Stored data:
-- -- --
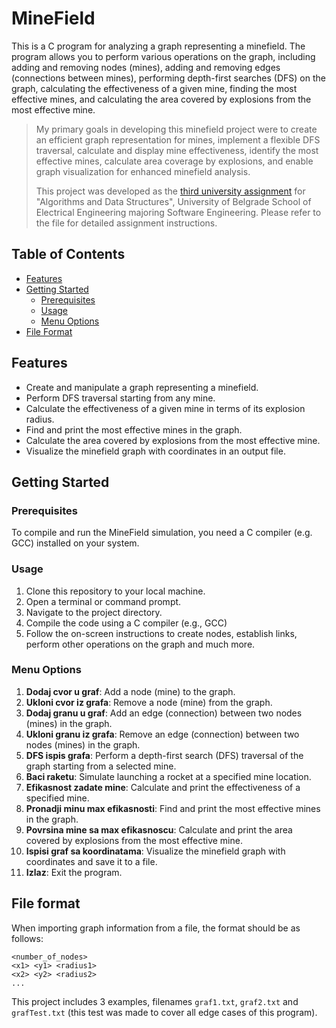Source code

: # MineField

This is a C program for analyzing a graph representing a minefield. The program allows you to perform various operations on the graph, including adding and removing nodes (mines), adding and removing edges (connections between mines), performing depth-first searches (DFS) on the graph, calculating the effectiveness of a given mine, finding the most effective mines, and calculating the area covered by explosions from the most effective mine.

> My primary goals in developing this minefield project were to create an efficient graph representation for mines, implement a flexible DFS traversal, calculate and display mine effectiveness, identify the most effective mines, calculate area coverage by explosions, and enable graph visualization for enhanced minefield analysis.
> 
> This project was developed as the [third university assignment](instructions.pdf) for "Algorithms and Data Structures", University of Belgrade School of Electrical Engineering majoring Software Engineering. Please refer to the file for detailed assignment instructions.


## Table of Contents

- [Features](#features)
- [Getting Started](#getting-started)
  - [Prerequisites](#prerequisites)
  - [Usage](#usage)
  - [Menu Options](#menu-options)
- [File Format](#file-format)


## Features
- Create and manipulate a graph representing a minefield.
- Perform DFS traversal starting from any mine.
- Calculate the effectiveness of a given mine in terms of its explosion radius.
- Find and print the most effective mines in the graph.
- Calculate the area covered by explosions from the most effective mine.
- Visualize the minefield graph with coordinates in an output file.

## Getting Started

### Prerequisites

To compile and run the MineField simulation, you need a C compiler (e.g. GCC) installed on your system.

### Usage

1. Clone this repository to your local machine.
2. Open a terminal or command prompt.
3. Navigate to the project directory.
4. Compile the code using a C compiler (e.g., GCC)
5. Follow the on-screen instructions to create nodes, establish links, perform other operations on the graph and much more.

### Menu Options

1. **Dodaj cvor u graf**: Add a node (mine) to the graph.
2. **Ukloni cvor iz grafa**: Remove a node (mine) from the graph.
3. **Dodaj granu u graf**: Add an edge (connection) between two nodes (mines) in the graph.
4. **Ukloni granu iz grafa**: Remove an edge (connection) between two nodes (mines) in the graph.
5. **DFS ispis grafa**: Perform a depth-first search (DFS) traversal of the graph starting from a selected mine.
6. **Baci raketu**: Simulate launching a rocket at a specified mine location.
7. **Efikasnost zadate mine**: Calculate and print the effectiveness of a specified mine.
8. **Pronadji minu max efikasnosti**: Find and print the most effective mines in the graph.
9. **Povrsina mine sa max efikasnoscu**: Calculate and print the area covered by explosions from the most effective mine.
10. **Ispisi graf sa koordinatama**: Visualize the minefield graph with coordinates and save it to a file.
11. **Izlaz**: Exit the program.

## File format
When importing graph information from a file, the format should be as follows:
```
<number_of_nodes>
<x1> <y1> <radius1>
<x2> <y2> <radius2>
...
```
This project includes 3 examples, filenames `graf1.txt`, `graf2.txt` and `grafTest.txt` (this test was made to cover all edge cases of this program).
-- -- --
* Try it
In the records above, each line with the string "coordinates" should be copied.

* Answer for the task
- Visualize the minefield graph with coordinates in an output file.
10. **Ispisi graf sa koordinatama**: Visualize the minefield graph with coordinates and save it to a file.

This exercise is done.